Dataset entries
________________________________________

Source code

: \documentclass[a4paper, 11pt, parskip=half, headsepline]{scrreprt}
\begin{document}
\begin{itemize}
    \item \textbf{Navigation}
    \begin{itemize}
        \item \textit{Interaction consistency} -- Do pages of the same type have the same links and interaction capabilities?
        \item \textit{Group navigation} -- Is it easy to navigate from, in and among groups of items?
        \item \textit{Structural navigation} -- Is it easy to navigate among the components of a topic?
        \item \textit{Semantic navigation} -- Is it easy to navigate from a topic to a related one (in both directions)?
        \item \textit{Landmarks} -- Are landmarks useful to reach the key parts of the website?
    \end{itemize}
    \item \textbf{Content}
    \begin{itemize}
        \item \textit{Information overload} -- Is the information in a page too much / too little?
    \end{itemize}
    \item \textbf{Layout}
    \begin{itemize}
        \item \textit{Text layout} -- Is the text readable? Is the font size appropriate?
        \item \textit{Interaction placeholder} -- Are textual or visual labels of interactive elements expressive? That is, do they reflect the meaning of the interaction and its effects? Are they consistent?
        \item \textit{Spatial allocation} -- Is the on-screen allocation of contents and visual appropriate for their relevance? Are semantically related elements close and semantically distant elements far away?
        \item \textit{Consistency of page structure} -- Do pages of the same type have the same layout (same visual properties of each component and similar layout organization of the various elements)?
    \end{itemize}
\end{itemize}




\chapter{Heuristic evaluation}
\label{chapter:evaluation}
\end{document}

________________________________________

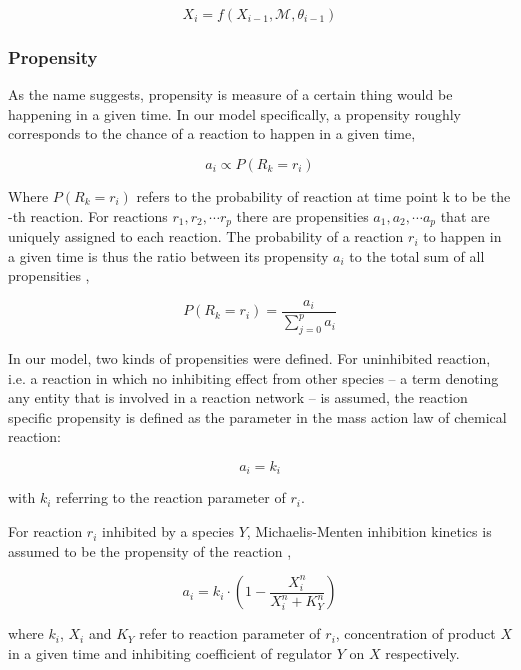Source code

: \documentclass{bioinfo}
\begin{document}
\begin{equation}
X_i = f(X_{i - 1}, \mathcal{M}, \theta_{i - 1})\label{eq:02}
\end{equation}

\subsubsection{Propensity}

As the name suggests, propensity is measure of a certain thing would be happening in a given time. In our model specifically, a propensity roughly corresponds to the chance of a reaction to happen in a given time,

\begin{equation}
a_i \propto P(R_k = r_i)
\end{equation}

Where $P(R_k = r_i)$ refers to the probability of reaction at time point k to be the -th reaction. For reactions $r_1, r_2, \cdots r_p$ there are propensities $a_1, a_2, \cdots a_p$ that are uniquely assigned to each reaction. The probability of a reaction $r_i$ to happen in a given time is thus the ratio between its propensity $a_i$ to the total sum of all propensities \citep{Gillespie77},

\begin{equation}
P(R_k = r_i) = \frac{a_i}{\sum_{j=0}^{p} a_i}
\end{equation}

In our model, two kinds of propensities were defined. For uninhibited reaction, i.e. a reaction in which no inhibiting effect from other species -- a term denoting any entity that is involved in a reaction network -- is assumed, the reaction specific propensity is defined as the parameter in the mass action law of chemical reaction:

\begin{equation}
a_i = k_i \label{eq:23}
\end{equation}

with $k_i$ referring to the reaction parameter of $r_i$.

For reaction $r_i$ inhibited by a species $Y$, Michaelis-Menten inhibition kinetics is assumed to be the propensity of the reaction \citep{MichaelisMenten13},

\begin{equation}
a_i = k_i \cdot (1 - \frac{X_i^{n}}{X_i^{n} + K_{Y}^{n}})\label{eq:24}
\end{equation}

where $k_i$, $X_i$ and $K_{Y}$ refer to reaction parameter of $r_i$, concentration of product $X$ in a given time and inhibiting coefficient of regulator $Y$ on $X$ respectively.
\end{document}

________________________________________

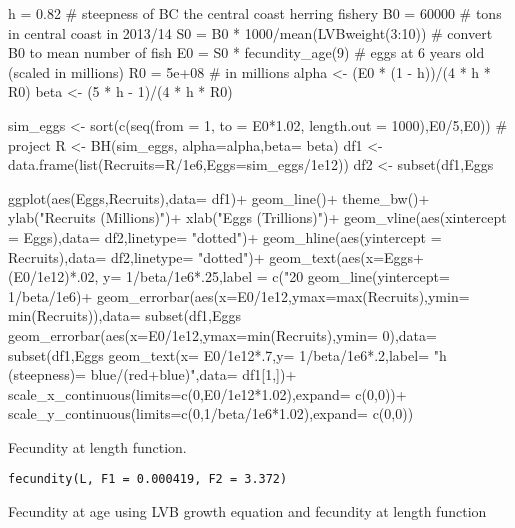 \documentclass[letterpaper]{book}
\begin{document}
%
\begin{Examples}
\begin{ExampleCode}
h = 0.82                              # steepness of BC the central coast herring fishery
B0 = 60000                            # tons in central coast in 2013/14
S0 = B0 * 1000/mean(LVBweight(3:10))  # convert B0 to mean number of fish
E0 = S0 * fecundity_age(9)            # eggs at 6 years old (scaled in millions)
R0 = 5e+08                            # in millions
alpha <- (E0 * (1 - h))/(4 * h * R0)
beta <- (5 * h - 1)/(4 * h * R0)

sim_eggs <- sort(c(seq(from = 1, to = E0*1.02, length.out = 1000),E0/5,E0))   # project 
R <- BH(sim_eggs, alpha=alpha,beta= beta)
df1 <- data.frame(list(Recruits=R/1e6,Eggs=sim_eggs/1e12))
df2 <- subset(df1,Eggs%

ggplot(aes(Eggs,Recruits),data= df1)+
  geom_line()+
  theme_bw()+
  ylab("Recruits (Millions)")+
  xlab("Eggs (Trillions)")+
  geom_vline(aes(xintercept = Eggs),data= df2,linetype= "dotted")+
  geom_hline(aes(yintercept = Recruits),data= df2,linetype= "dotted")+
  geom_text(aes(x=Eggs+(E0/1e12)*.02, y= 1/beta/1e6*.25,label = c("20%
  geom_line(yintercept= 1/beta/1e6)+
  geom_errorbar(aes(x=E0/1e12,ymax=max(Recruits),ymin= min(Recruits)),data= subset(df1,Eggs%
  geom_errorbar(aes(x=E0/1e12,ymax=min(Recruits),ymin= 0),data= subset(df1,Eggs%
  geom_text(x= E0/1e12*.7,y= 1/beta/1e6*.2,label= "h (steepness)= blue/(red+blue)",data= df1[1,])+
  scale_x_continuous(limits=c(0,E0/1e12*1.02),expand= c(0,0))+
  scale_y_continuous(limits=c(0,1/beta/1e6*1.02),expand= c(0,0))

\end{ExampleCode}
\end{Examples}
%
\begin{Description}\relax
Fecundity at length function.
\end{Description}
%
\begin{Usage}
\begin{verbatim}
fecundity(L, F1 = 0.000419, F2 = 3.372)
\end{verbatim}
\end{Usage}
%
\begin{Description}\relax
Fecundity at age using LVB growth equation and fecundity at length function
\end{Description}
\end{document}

________________________________________

- Exercise brief -
After locating the line holding "coast in 2013/14" above, output exactly that line and every line after it through the line holding "beta <- (5 * h - 1)/(4 * h * R0)". Include nothing else.

- Written response -
B0 = 60000                            # tons in central coast in 2013/14
S0 = B0 * 1000/mean(LVBweight(3:10))  # convert B0 to mean number of fish
E0 = S0 * fecundity_age(9)            # eggs at 6 years old (scaled in millions)
R0 = 5e+08                            # in millions
alpha <- (E0 * (1 - h))/(4 * h * R0)
beta <- (5 * h - 1)/(4 * h * R0)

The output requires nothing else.